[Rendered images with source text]
^^^^^^^^^^^^^^^^
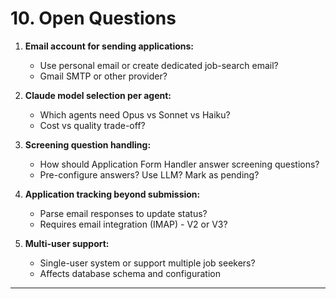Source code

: # 10. Open Questions

1. **Email account for sending applications:**
   - Use personal email or create dedicated job-search email?
   - Gmail SMTP or other provider?

2. **Claude model selection per agent:**
   - Which agents need Opus vs Sonnet vs Haiku?
   - Cost vs quality trade-off?

3. **Screening question handling:**
   - How should Application Form Handler answer screening questions?
   - Pre-configure answers? Use LLM? Mark as pending?

4. **Application tracking beyond submission:**
   - Parse email responses to update status?
   - Requires email integration (IMAP) - V2 or V3?

5. **Multi-user support:**
   - Single-user system or support multiple job seekers?
   - Affects database schema and configuration

---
^^^^^^^^^^^^^^^^
# [Work item]
Transcribe the records in full and exactly. Pictures stay out.

# [Answer box]
Source code

: # 10. Open Questions

1. **Email account for sending applications:**
   - Use personal email or create dedicated job-search email?
   - Gmail SMTP or other provider?

2. **Claude model selection per agent:**
   - Which agents need Opus vs Sonnet vs Haiku?
   - Cost vs quality trade-off?

3. **Screening question handling:**
   - How should Application Form Handler answer screening questions?
   - Pre-configure answers? Use LLM? Mark as pending?

4. **Application tracking beyond submission:**
   - Parse email responses to update status?
   - Requires email integration (IMAP) - V2 or V3?

5. **Multi-user support:**
   - Single-user system or support multiple job seekers?
   - Affects database schema and configuration

---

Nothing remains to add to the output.